Bertie was a very good boy. He was kind, obedient, truthful, and unselfish. He had, however, one great fault,—he always forgot.
No matter how important the errand, his answer always was, “I forgot.” When he was sent with a note to the dress-maker his mother would find the note in his pocket at night. If he was sent to the store in a great hurry, to get something for tea, he would return late, without the article, but with his usual answer.
His father and mother talked the matter over, and decided that something must be done to make the little boy remember.
Christmas was near, and Bertie was busy making out a list of things which Santa Claus was to bring him.
“Santa Claus may forget some of those things,” said his mother.
“He cannot,” replied Bertie; “for I shall write sled, and skates, and drum, and violin, and all the things on this paper.
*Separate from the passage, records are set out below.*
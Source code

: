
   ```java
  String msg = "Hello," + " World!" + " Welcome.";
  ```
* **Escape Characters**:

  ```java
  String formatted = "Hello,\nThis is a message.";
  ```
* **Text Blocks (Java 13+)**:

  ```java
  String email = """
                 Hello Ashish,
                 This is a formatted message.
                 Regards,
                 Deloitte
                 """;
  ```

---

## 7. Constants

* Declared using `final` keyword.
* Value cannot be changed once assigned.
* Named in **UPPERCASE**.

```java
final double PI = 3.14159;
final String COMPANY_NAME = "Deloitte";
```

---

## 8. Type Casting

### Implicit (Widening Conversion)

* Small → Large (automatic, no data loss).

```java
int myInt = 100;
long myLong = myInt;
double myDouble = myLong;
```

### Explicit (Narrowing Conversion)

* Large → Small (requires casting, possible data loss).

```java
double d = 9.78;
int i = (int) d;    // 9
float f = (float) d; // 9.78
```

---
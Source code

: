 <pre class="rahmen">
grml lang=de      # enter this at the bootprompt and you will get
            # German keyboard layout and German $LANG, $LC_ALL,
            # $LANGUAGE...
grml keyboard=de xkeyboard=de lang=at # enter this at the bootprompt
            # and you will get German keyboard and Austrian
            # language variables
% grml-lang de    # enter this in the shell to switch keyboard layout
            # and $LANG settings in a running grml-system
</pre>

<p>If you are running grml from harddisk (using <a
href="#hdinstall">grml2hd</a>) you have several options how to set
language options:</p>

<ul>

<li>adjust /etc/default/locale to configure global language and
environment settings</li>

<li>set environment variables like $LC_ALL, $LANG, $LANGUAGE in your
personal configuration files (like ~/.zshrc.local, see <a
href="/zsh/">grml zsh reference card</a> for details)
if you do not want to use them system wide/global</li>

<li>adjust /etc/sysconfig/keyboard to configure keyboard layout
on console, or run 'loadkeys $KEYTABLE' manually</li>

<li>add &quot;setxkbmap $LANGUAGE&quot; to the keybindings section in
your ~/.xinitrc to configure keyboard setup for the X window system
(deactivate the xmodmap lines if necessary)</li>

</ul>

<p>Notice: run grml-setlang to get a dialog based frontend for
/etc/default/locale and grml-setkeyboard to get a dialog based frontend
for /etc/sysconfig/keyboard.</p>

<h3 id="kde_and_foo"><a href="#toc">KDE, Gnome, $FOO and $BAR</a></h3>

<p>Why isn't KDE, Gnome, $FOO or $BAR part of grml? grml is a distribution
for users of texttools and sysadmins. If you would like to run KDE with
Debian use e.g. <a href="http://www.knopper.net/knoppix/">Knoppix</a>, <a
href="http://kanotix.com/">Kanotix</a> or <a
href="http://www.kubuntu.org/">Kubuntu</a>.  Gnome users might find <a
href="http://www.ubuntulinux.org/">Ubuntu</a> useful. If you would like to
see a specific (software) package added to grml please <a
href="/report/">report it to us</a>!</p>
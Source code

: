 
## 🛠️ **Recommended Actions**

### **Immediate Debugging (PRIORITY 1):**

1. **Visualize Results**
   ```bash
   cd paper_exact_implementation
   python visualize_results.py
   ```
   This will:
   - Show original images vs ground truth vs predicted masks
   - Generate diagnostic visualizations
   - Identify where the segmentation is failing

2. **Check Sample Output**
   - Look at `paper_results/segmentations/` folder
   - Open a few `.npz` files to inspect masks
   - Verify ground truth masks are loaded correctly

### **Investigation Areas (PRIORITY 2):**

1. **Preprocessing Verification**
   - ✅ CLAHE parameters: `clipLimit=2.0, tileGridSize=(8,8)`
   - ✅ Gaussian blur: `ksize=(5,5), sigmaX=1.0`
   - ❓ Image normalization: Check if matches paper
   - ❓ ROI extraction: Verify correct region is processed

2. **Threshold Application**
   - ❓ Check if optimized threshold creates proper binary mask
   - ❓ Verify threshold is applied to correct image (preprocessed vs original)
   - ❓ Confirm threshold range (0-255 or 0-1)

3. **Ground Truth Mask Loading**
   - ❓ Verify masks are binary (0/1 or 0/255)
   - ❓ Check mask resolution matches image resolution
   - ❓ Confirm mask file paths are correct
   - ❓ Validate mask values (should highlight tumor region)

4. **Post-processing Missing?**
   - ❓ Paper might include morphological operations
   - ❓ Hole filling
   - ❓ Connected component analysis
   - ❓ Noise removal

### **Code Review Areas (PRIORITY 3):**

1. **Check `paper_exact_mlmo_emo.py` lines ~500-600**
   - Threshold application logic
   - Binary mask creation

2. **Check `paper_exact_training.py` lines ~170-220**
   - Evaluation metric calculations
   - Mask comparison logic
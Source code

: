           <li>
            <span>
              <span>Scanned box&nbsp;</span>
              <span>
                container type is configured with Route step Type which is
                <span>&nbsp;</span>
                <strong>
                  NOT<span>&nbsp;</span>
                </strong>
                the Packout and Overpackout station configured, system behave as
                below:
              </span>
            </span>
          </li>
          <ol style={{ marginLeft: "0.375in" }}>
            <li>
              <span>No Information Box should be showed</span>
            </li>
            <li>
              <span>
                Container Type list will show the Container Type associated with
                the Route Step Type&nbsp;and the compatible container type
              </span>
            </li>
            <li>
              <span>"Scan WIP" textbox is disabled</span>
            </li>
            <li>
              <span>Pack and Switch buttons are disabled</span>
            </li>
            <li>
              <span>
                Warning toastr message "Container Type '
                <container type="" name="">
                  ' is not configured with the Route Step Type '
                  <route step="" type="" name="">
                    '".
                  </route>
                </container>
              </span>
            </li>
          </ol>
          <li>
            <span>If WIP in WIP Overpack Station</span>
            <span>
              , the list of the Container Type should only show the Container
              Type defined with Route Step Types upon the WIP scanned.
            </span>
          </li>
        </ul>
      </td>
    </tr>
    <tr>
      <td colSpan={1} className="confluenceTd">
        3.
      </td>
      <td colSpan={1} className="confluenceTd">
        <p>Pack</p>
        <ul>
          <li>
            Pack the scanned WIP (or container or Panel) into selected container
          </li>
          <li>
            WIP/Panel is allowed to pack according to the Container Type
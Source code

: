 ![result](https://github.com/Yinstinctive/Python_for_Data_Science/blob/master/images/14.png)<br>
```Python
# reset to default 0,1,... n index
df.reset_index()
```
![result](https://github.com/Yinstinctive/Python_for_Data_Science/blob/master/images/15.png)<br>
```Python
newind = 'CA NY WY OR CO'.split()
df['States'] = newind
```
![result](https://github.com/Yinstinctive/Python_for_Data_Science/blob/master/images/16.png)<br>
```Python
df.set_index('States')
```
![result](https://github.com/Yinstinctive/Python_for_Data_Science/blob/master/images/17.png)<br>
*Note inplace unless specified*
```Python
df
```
Then when Santa Claus goes to my stocking he will find the list. He can see it and put the things in as fast as he reads.”
Christmas morning came, and Bertie was up at dawn to see what was in his stocking. His mother kept away from him as long as she could, for she knew what Santa Claus had done.
Finally she heard him coming with slow steps to her room. Slowly he opened the door and came towards her. He held in his hand a list very much longer than the one he had made out. He put it in his mother’s hand, while tears of disappointment fell from his eyes.
“See what Santa Claus left for me; but I think he might have given me one thing besides.”
His mother opened the roll. It was a list of all the errands Bertie had been asked to do for six months. At the end of all was written, in staring capitals, “I FORGOT.”
Bertie wept for an hour. Then his mother told him they were all going to grandpa’s. For the first time he would see a Christmas-tree. Perhaps something might be growing there for him.
It was very strange to Bertie, but on grandpa’s tree he found everything he had written on his list. Was he cured of his bad habit? Not all at once; but when his mother saw that he was particularly heedless she would say, “Remember, Santa Claus does not forget.”